Work task: Your output should be an exact copy of the records, with no pictures in it.
== Exercise inputs ==
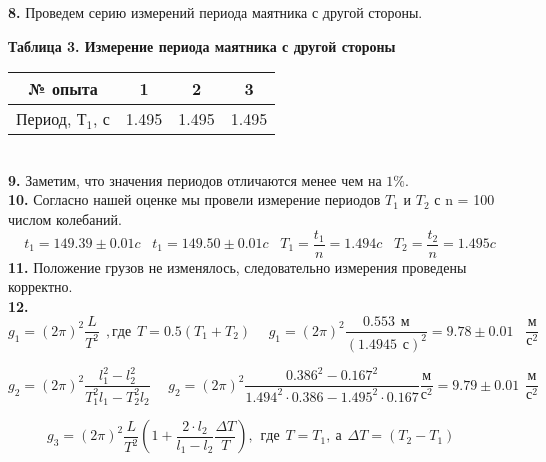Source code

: \documentclass[a4paper, 12pt]{article}
\begin{document}
\textbf{8.} Проведем серию измерений периода маятника с другой стороны.\\
\begin{table}[h]
	\textbf{Таблица 3. Измерение периода маятника с другой стороны}\\
	\centering
	\begin{center}
		\begin{tabular}{|c|c|c|c|}
			\hline
			№ опыта & 1 & 2 & 3 \\
			\hline
			Период, $Т_1$, с  & 1.495 & 1.495 & 1.495 \\
			\hline
		\end{tabular}
	\end{center}
\end{table}\\ 
\textbf{9.} 
Заметим, что значения периодов отличаются менее чем на $1\%$.\\
\textbf{10.}
Согласно нашей оценке мы провели измерение периодов $T_1$ и $T_2$ с n = 100 числом колебаний.\\
$$ t_1 = 149.39\pm 0.01c \hspace{10pt} t_1 = 149.50 \pm 0.01c \hspace{10pt} T_1 = \frac{t_1}{n} = 1.494 c \hspace{10pt} T_2 = \frac{t_2}{n} = 1.495 c$$
\textbf{11.}
Положение грузов не изменялось, следовательно измерения проведены корректно.\\
\textbf{12.}
$$ g_1 = (2\pi)^2\frac{L}{T^2} \hspace{5pt},где\hspace{5pt} T = 0.5(T_1 + T_2) \hspace{15pt} g_1 = (2\pi)^2\frac{0.553\hspace{5pt}м}{(1.4945\hspace{5pt} с)^2} = 9.78\pm 0.01 \hspace{10pt} \frac{м}{с^2} $$

$$  g_2 = (2\pi)^2\frac{l_1^2 - l_2^2}{T_1^2l_1 - T_2^2l_2}\hspace{15pt}g_2 = (2\pi)^2\frac{0.386^2 - 0.167^2}{1.494^2\cdot0.386 - 1.495^2\cdot0.167}\frac{м}{с^2} = 9.79\pm0.01\hspace{5pt} \frac{м}{с^2} $$

$$ g_3 = (2\pi)^2\frac{L}{T^2}(1 + \frac{2\cdot l_2}{l_1 - l_2}\frac{\Delta T}{T}),\hspace{5pt} где\hspace{5pt} T = T_1,\:а\hspace{5pt}\Delta T = (T_2 - T_1)\hspace{15pt}$$
\end{document}
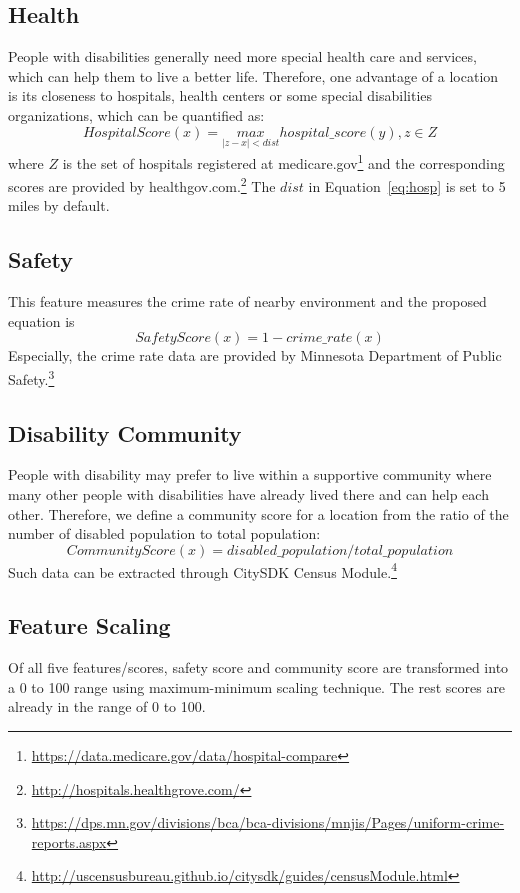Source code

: \documentclass[10pt]{article}
\begin{document}
\subsection{Health}
People with disabilities generally need more special health care and services, which can help them to live a better life. Therefore, one advantage of a location is its closeness to hospitals, health centers or some special disabilities organizations, which can be quantified as:
\begin{equation}
HospitalScore(x) = \underset{|z-x|<dist}{max}hospital\_score(y), z\in Z
\label{eq:hosp}
\end{equation}
 where $Z$ is the set of hospitals registered at medicare.gov\footnote{\url{https://data.medicare.gov/data/hospital-compare}} and the corresponding scores are provided by healthgov.com.\footnote{\url{http://hospitals.healthgrove.com/}} The $dist$ in Equation~\ref{eq:hosp} is set to 5 miles by default.
 
\subsection{Safety}
This feature measures the crime rate of nearby environment and the proposed equation is
\begin{equation}
SafetyScore(x) = 1 - crime\_rate(x)
\end{equation}
Especially, the crime rate data are provided by Minnesota Department of Public Safety.\footnote{\url{https://dps.mn.gov/divisions/bca/bca-divisions/mnjis/Pages/uniform-crime-reports.aspx}} 

\subsection{Disability Community}
People with disability may prefer to live within a supportive community where many other people with disabilities have already lived there and can help each other. Therefore, we define a community score for a location from the ratio of the number of disabled population to total population:
\begin{equation}
CommunityScore(x) = disabled\_population/total\_population
\end{equation}
 Such data can be extracted through CitySDK Census Module.\footnote{\url{http://uscensusbureau.github.io/citysdk/guides/censusModule.html}}
 
 \subsection{Feature Scaling}
Of all five features/scores, safety score and community score are transformed into a 0 to 100 range using maximum-minimum scaling technique. The rest scores are already in the range of 0 to 100.
 
\end{document}
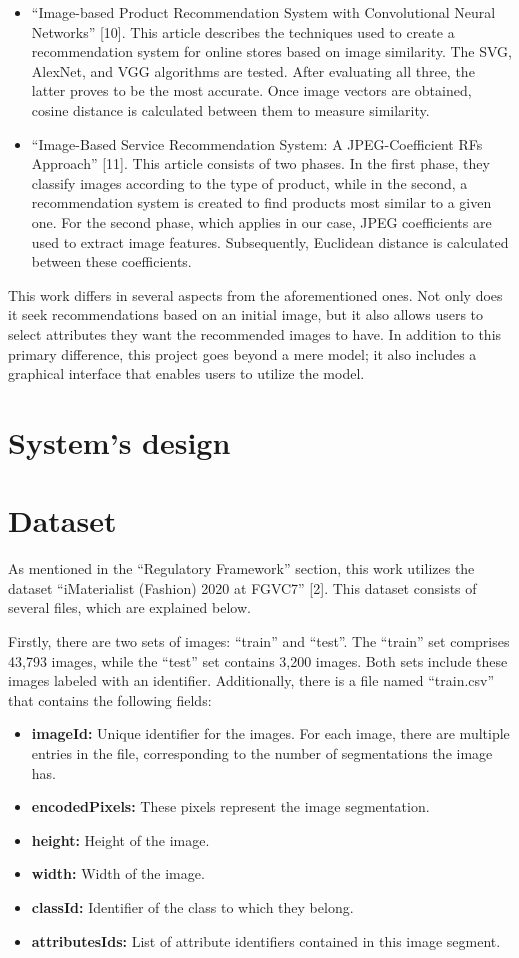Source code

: \documentclass[12pt]{report} %
\begin{document}
\begin{itemize}
	\item ``Image-based Product Recommendation System with Convolutional Neural Networks'' [10]. This article describes the techniques used to create a recommendation system for online stores based on image similarity. The SVG, AlexNet, and VGG algorithms are tested. After evaluating all three, the latter proves to be the most accurate. Once image vectors are obtained, cosine distance is calculated between them to measure similarity.
	\item ``Image-Based Service Recommendation System: A JPEG-Coefficient RFs Approach'' [11]. This article consists of two phases. In the first phase, they classify images according to the type of product, while in the second, a recommendation system is created to find products most similar to a given one. For the second phase, which applies in our case, JPEG coefficients are used to extract image features. Subsequently, Euclidean distance is calculated between these coefficients.
\end{itemize}
This work differs in several aspects from the aforementioned ones. Not only does it seek recommendations based on an initial image, but it also allows users to select attributes they want the recommended images to have. In addition to this primary difference, this project goes beyond a mere model; it also includes a graphical interface that enables users to utilize the model.

\section*{System's design}
\section*{Dataset}
As mentioned in the ``Regulatory Framework'' section, this work utilizes the dataset ``iMaterialist (Fashion) 2020 at FGVC7'' [2]. This dataset consists of several files, which are explained below.

Firstly, there are two sets of images: ``train'' and ``test''. The ``train'' set comprises 43,793 images, while the ``test'' set contains 3,200 images. Both sets include these images labeled with an identifier.
Additionally, there is a file named ``train.csv'' that contains the following fields:

\begin{itemize}
	\item \textbf{imageId:} Unique identifier for the images. For each image, there are multiple entries in the file, corresponding to the number of segmentations the image has.
	\item \textbf{encodedPixels:} These pixels represent the image segmentation.
	\item \textbf{height:} Height of the image.
	\item \textbf{width:} Width of the image.
	\item \textbf{classId:} Identifier of the class to which they belong.
	\item \textbf{attributesIds:} List of attribute identifiers contained in this image segment.
\end{itemize}
\end{document}
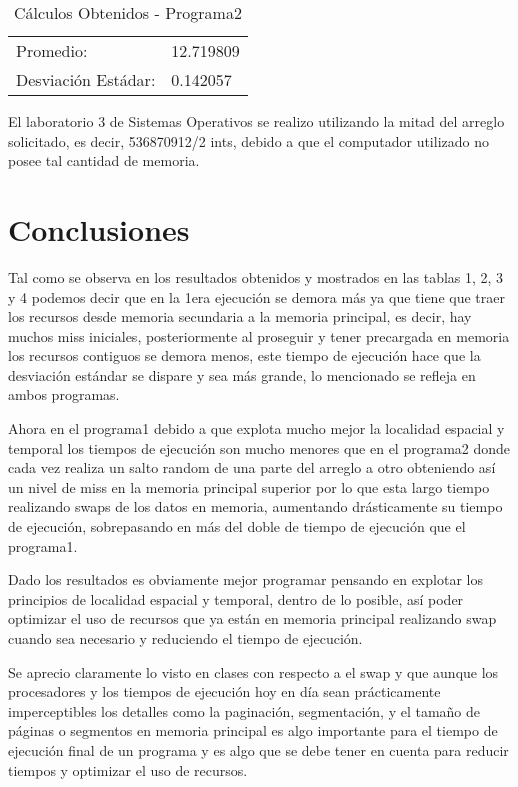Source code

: \documentclass{article}
\begin{document}
\begin{table}[h]
\centering
\caption{Cálculos Obtenidos - Programa2}
\label{resultadosProg2}
\begin{tabular}{ll}
Promedio:           & 12.719809 \\
Desviación Estádar: & 0.142057
\end{tabular}
\end{table}
\newpage
El laboratorio 3 de Sistemas Operativos se realizo utilizando la mitad del arreglo solicitado, es decir, 536870912/2 ints, debido a que el computador utilizado no posee tal cantidad de memoria.

\section{Conclusiones}
Tal como se observa en los resultados obtenidos y mostrados en las tablas 1, 2, 3 y 4 podemos decir que en la 1era ejecución se demora más ya que tiene que traer los recursos desde memoria secundaria a la memoria principal, es decir, hay muchos miss iniciales, posteriormente al proseguir y tener precargada en memoria los recursos contiguos se demora menos, este tiempo de ejecución hace que la desviación estándar se dispare y sea más grande, lo mencionado se refleja en ambos programas.

Ahora en el programa1 debido a que explota mucho mejor la localidad espacial y temporal los tiempos de ejecución son mucho menores que en el programa2 donde cada vez realiza un salto random de una parte del arreglo a otro obteniendo así un nivel de miss en la memoria principal superior por lo que esta largo tiempo realizando swaps de los datos en memoria, aumentando drásticamente su tiempo de ejecución, sobrepasando en más del doble de tiempo de ejecución que el programa1.

Dado los resultados es obviamente mejor programar pensando en explotar los principios de localidad espacial y temporal, dentro de lo posible, así poder optimizar el uso de recursos que ya están en memoria principal realizando swap cuando sea necesario y reduciendo el tiempo de ejecución.

Se aprecio claramente lo visto en clases con respecto a el swap y que aunque los procesadores y los tiempos de ejecución hoy en día sean prácticamente imperceptibles los detalles como la paginación, segmentación, y el tamaño de páginas o segmentos en memoria principal es algo importante para el tiempo de ejecución final de un programa y es algo que se debe tener en cuenta para reducir tiempos y optimizar el uso de recursos.
\end{document}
===
Result below:
Source code

: \documentclass[a4paper, 12pt]{article}
\begin{document}
\textbf{8.} Проведем серию измерений периода маятника с другой стороны.\\
\begin{table}[h]
	\textbf{Таблица 3. Измерение периода маятника с другой стороны}\\
	\centering
	\begin{center}
		\begin{tabular}{|c|c|c|c|}
			\hline
			№ опыта & 1 & 2 & 3 \\
			\hline
			Период, $Т_1$, с  & 1.495 & 1.495 & 1.495 \\
			\hline
		\end{tabular}
	\end{center}
\end{table}\\ 
\textbf{9.} 
Заметим, что значения периодов отличаются менее чем на $1\%$.\\
\textbf{10.}
Согласно нашей оценке мы провели измерение периодов $T_1$ и $T_2$ с n = 100 числом колебаний.\\
$$ t_1 = 149.39\pm 0.01c \hspace{10pt} t_1 = 149.50 \pm 0.01c \hspace{10pt} T_1 = \frac{t_1}{n} = 1.494 c \hspace{10pt} T_2 = \frac{t_2}{n} = 1.495 c$$
\textbf{11.}
Положение грузов не изменялось, следовательно измерения проведены корректно.\\
\textbf{12.}
$$ g_1 = (2\pi)^2\frac{L}{T^2} \hspace{5pt},где\hspace{5pt} T = 0.5(T_1 + T_2) \hspace{15pt} g_1 = (2\pi)^2\frac{0.553\hspace{5pt}м}{(1.4945\hspace{5pt} с)^2} = 9.78\pm 0.01 \hspace{10pt} \frac{м}{с^2} $$

$$  g_2 = (2\pi)^2\frac{l_1^2 - l_2^2}{T_1^2l_1 - T_2^2l_2}\hspace{15pt}g_2 = (2\pi)^2\frac{0.386^2 - 0.167^2}{1.494^2\cdot0.386 - 1.495^2\cdot0.167}\frac{м}{с^2} = 9.79\pm0.01\hspace{5pt} \frac{м}{с^2} $$

$$ g_3 = (2\pi)^2\frac{L}{T^2}(1 + \frac{2\cdot l_2}{l_1 - l_2}\frac{\Delta T}{T}),\hspace{5pt} где\hspace{5pt} T = T_1,\:а\hspace{5pt}\Delta T = (T_2 - T_1)\hspace{15pt}$$
\end{document}
Source code

: \documentclass[10pt]{article}
\begin{document}
\subsection{Health}
People with disabilities generally need more special health care and services, which can help them to live a better life. Therefore, one advantage of a location is its closeness to hospitals, health centers or some special disabilities organizations, which can be quantified as:
\begin{equation}
HospitalScore(x) = \underset{|z-x|<dist}{max}hospital\_score(y), z\in Z
\label{eq:hosp}
\end{equation}
 where $Z$ is the set of hospitals registered at medicare.gov\footnote{\url{https://data.medicare.gov/data/hospital-compare}} and the corresponding scores are provided by healthgov.com.\footnote{\url{http://hospitals.healthgrove.com/}} The $dist$ in Equation~\ref{eq:hosp} is set to 5 miles by default.
 
\subsection{Safety}
This feature measures the crime rate of nearby environment and the proposed equation is
\begin{equation}
SafetyScore(x) = 1 - crime\_rate(x)
\end{equation}
Especially, the crime rate data are provided by Minnesota Department of Public Safety.\footnote{\url{https://dps.mn.gov/divisions/bca/bca-divisions/mnjis/Pages/uniform-crime-reports.aspx}} 

\subsection{Disability Community}
People with disability may prefer to live within a supportive community where many other people with disabilities have already lived there and can help each other. Therefore, we define a community score for a location from the ratio of the number of disabled population to total population:
\begin{equation}
CommunityScore(x) = disabled\_population/total\_population
\end{equation}
 Such data can be extracted through CitySDK Census Module.\footnote{\url{http://uscensusbureau.github.io/citysdk/guides/censusModule.html}}
 
 \subsection{Feature Scaling}
Of all five features/scores, safety score and community score are transformed into a 0 to 100 range using maximum-minimum scaling technique. The rest scores are already in the range of 0 to 100.
 
\end{document}
Source code

: \documentclass[12pt]{report} %
\begin{document}
\begin{itemize}
	\item ``Image-based Product Recommendation System with Convolutional Neural Networks'' [10]. This article describes the techniques used to create a recommendation system for online stores based on image similarity. The SVG, AlexNet, and VGG algorithms are tested. After evaluating all three, the latter proves to be the most accurate. Once image vectors are obtained, cosine distance is calculated between them to measure similarity.
	\item ``Image-Based Service Recommendation System: A JPEG-Coefficient RFs Approach'' [11]. This article consists of two phases. In the first phase, they classify images according to the type of product, while in the second, a recommendation system is created to find products most similar to a given one. For the second phase, which applies in our case, JPEG coefficients are used to extract image features. Subsequently, Euclidean distance is calculated between these coefficients.
\end{itemize}
This work differs in several aspects from the aforementioned ones. Not only does it seek recommendations based on an initial image, but it also allows users to select attributes they want the recommended images to have. In addition to this primary difference, this project goes beyond a mere model; it also includes a graphical interface that enables users to utilize the model.

\section*{System's design}
\section*{Dataset}
As mentioned in the ``Regulatory Framework'' section, this work utilizes the dataset ``iMaterialist (Fashion) 2020 at FGVC7'' [2]. This dataset consists of several files, which are explained below.

Firstly, there are two sets of images: ``train'' and ``test''. The ``train'' set comprises 43,793 images, while the ``test'' set contains 3,200 images. Both sets include these images labeled with an identifier.
Additionally, there is a file named ``train.csv'' that contains the following fields:

\begin{itemize}
	\item \textbf{imageId:} Unique identifier for the images. For each image, there are multiple entries in the file, corresponding to the number of segmentations the image has.
	\item \textbf{encodedPixels:} These pixels represent the image segmentation.
	\item \textbf{height:} Height of the image.
	\item \textbf{width:} Width of the image.
	\item \textbf{classId:} Identifier of the class to which they belong.
	\item \textbf{attributesIds:} List of attribute identifiers contained in this image segment.
\end{itemize}
\end{document}
Source code

: \documentclass{article}
\begin{document}
\begin{table}[h]
\centering
\caption{Cálculos Obtenidos - Programa2}
\label{resultadosProg2}
\begin{tabular}{ll}
Promedio:           & 12.719809 \\
Desviación Estádar: & 0.142057
\end{tabular}
\end{table}
\newpage
El laboratorio 3 de Sistemas Operativos se realizo utilizando la mitad del arreglo solicitado, es decir, 536870912/2 ints, debido a que el computador utilizado no posee tal cantidad de memoria.

\section{Conclusiones}
Tal como se observa en los resultados obtenidos y mostrados en las tablas 1, 2, 3 y 4 podemos decir que en la 1era ejecución se demora más ya que tiene que traer los recursos desde memoria secundaria a la memoria principal, es decir, hay muchos miss iniciales, posteriormente al proseguir y tener precargada en memoria los recursos contiguos se demora menos, este tiempo de ejecución hace que la desviación estándar se dispare y sea más grande, lo mencionado se refleja en ambos programas.

Ahora en el programa1 debido a que explota mucho mejor la localidad espacial y temporal los tiempos de ejecución son mucho menores que en el programa2 donde cada vez realiza un salto random de una parte del arreglo a otro obteniendo así un nivel de miss en la memoria principal superior por lo que esta largo tiempo realizando swaps de los datos en memoria, aumentando drásticamente su tiempo de ejecución, sobrepasando en más del doble de tiempo de ejecución que el programa1.

Dado los resultados es obviamente mejor programar pensando en explotar los principios de localidad espacial y temporal, dentro de lo posible, así poder optimizar el uso de recursos que ya están en memoria principal realizando swap cuando sea necesario y reduciendo el tiempo de ejecución.

Se aprecio claramente lo visto en clases con respecto a el swap y que aunque los procesadores y los tiempos de ejecución hoy en día sean prácticamente imperceptibles los detalles como la paginación, segmentación, y el tamaño de páginas o segmentos en memoria principal es algo importante para el tiempo de ejecución final de un programa y es algo que se debe tener en cuenta para reducir tiempos y optimizar el uso de recursos.
\end{document}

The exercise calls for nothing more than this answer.